一方、元ウクライナ大使の角茂樹大使はアゾフ大隊と会っている。国家が頼りにならないウクライナでの民兵組織的なものであるとの説明。

そして、角茂樹大使はウクライナ国民はEU入りとNATO加盟を希望している。これを容認しないプーチン・ロシアの対応がロシアの軍事侵攻であるとの認識。ウクライナ国民の対露交戦を絶賛支援する旨を上記YouTubeで表明。

■ 今週の率直な生贄提供論

ロシアのウクライナ侵略戦争の終戦のあり方は、ウクライナの中立化であるとの説がある。多い。外交官では孫崎享、田中均などだ。この場合、上記の元ウクライナ大使の角茂樹が云うウクライナ人のEUとNATOの加盟という民意は無視されることとなる。そもそも、ウクライナは緩衝地帯であるので、NATO加盟を希望することが戦争を招いたのだという意見もある(一水会)。

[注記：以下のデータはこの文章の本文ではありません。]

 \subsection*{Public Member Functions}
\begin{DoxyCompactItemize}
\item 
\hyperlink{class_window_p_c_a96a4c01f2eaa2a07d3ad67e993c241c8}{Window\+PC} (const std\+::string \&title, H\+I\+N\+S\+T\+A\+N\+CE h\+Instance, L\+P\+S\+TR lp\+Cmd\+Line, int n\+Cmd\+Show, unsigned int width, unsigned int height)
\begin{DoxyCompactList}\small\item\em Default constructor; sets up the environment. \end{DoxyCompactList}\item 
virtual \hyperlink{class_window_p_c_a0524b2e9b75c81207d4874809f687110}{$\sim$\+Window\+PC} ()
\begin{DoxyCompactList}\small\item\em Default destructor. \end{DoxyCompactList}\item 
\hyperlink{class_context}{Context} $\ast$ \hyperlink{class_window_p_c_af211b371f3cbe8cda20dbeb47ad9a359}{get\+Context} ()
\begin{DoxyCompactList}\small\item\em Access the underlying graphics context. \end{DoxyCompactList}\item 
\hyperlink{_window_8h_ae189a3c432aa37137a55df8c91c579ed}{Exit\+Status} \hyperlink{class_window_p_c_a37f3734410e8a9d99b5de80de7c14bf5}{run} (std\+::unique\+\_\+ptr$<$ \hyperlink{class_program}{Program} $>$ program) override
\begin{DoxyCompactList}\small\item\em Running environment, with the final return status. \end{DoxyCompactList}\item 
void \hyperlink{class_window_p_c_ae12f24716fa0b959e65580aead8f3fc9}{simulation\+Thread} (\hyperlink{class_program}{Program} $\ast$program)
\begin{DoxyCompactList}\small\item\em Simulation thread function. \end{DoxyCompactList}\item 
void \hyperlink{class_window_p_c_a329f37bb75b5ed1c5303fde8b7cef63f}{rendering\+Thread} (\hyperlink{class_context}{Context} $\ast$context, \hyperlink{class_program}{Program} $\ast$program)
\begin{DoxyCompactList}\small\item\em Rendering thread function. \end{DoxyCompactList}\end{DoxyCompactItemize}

さて、ラジオで宮崎哲也が藤原帰一の朝日新聞での説を紹介、自分もほぼ同意見であると言っていた。朝日新聞のネットで文章は会員限定だが、藤原の所属先のweb siteに全文があった;

藤原帰一教授 朝日新聞(時事小言) この戦争の出口は 「負け組」も包む国際秩序を

核戦争は絶対に避けなければいけない以上、ウクライナ国民を侵略の犠牲とする可能性を持つとしても、私はこの方針を支持する。

藤原は、率直に語っている。

そして、憲法と現状、将来について;

日本国憲法前文は第2次世界大戦後の日本の原則であるとともに、大戦後の世界をつくる原理の宣言でもあった。そして、プーチン政権は、平和を維持し、専制と隷従、圧迫と偏狭を地上から永遠に除去しようと努めている国際社会とは対極にある存在だ。

と認識して、

今度こそ、冷戦終結時につくるべきであった「負け組」も参加する秩序、日本国憲法前文が示すような世界各国の国民もロシア国民も受け入れることのできるような力の支配ではない国際秩序をつくらなければならない。

という発想だ。

でも、こういうことでは、また将来も「今度こそ」といわなくてはならなくなるだけではないだろうか。

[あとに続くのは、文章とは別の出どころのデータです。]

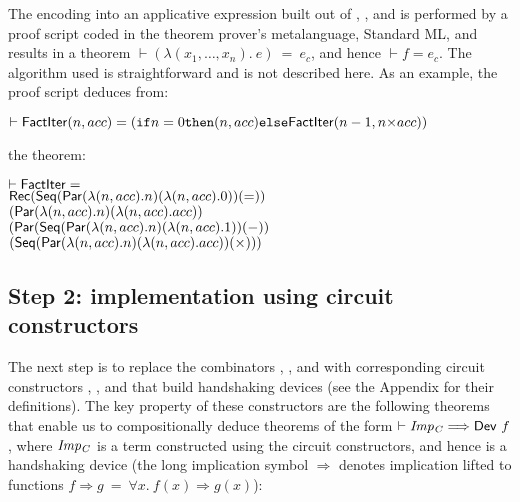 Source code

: \documentclass{llncs}
\begin{document}
The encoding into an applicative expression built out of ,
,  and  is performed by a proof script
coded in the theorem prover's metalanguage, Standard ML, and results
in a theorem $\vdash (\lambda(x_1,\ldots,x_n).~e)~=~e_c$, and hence
$\vdash f=e_c$.  The algorithm used is straightforward and is not
described here. As an example, the proof script deduces from:

\vspace*{-1mm}

\begin{alltt}
\( \vdash \DEF{FactIter}(n,acc) = (\texttt{if} n=0 \texttt{then} (n,acc) \texttt{else} \DEF{FactIter}(n-1,n{\times}acc)) \)
\end{alltt}

\vspace*{-1mm}

\noindent the theorem:

\vspace*{-1mm}

{\baselineskip10pt\begin{alltt}
\( \vdash \DEF{FactIter} =                                                                        \)
\(     \DEF{Rec} (\DEF{Seq} (\DEF{Par} ({\lambda}(n,acc). n) ({\lambda}(n,acc). 0)) ({=}))        \)
\(         (\DEF{Par} ({\lambda}(n,acc). n) ({\lambda}(n,acc). acc))                              \)
\(         (\DEF{Par} (\DEF{Seq} (\DEF{Par} ({\lambda}(n,acc). n) ({\lambda}(n,acc). 1)) ({-}))   \)
\(              (\DEF{Seq} (\DEF{Par} ({\lambda}(n,acc). n) ({\lambda}(n,acc). acc)) ({\times}))) \)
\end{alltt}}

\vspace*{-3mm}

\subsection*{Step 2: implementation using circuit constructors}

The next step is to replace the combinators ,
,  and  with corresponding circuit constructors
,
,  and  that build handshaking devices (see the Appendix for their definitions).
The key property of these constructors are the following theorems that
enable us to compositionally deduce theorems of the form $\vdash
{\it{Imp_C}}
\Longrightarrow \mathsf{Dev}~f$, where ${\it{Imp_C}}$ is a term
constructed using  the circuit constructors, and hence is a handshaking device
(the long implication symbol $\Longrightarrow$ denotes
implication lifted to functions
$f \Longrightarrow g~=~\forall x.~f(x)\Rightarrow g(x)$): 
\end{document}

この誤認識の根底にあるのは、ある種の世界観だ。それは、「だが、プーチン政権とロシア国民は同じではない。戦争の終結は国際秩序を形成する機会だ。」という認識に端的に現れている。

プーチンは偶然現れた独裁者ではない。広くロシア民衆に支持されているとも報告されている。そして、プーチンは「物語」に憑かれている。想像の大帝国ロシアだ。その物語はプーチンがひとりで勝手に作り上げたものではない。ロシア文明の一大観念産物だ。この一大観念産物は広くロシアの民と共有するものに違いない[b]。人間は観念に憑かれる。これは「文学現象」である。冷戦後のソ連崩壊後にルサンチマンを抱き、想像の大帝国ロシアの再建を試みた。こういう現象を学問原理としての「国際政治学」は理解しない。その理由は、そもそも対象外であるからだ。「国際政治学」の最大の特徴は、歴史の詳細を蔑ろにすることである。ポンチ絵のような概念で国際世界を描いている。

[b]  ロシア市民大喝采!プーチン大統領 ウクライナ侵攻を正当化

[c] ロシア正教会のキリル総主教が、ロシアによるウクライナ侵攻に高らかな祝福を与えた


ロシア正教会のキリル総主教が、ロシアによるウクライナ侵攻に高らかな祝福を与えたことで、世界中の正教会は分裂の危機に陥り、専門家から見ても前代未聞の反乱が正教会内部で生じている。写真はプーチン大統領(左)とキリル総主教。2020年2月、モスクワで撮影。提供写真(2022年 ロイター/Sputnik/Alexei Druzhinin/Kremlin)

日本国憲法は軍国主義の日本を世界との協力の中に再統合する貴重なステップだった。」藤原はという。でも、米国は「軍国主義」でもない国を非民主的だとあげつらい、民主化せよと外交政策、「浸透工作」を仕掛けてくる。カラー革命。

そもそも、藤原は、自由と民主主義を世界的に強引に進める米国を「デモクラシーの帝国」と認識しているはずだ。ロシアに限らず非西洋諸国は、アメリカ流の自由と民主主義を受け入れる必然性があるのか?アメリカ流の自由と民主主義を受け入れると起こることが、伝統社会の破壊である。この伝統社会の破壊から生じた人々が、ルサンチマンを抱き、戦争を選ぶことになっているのが、これまでの経験だ。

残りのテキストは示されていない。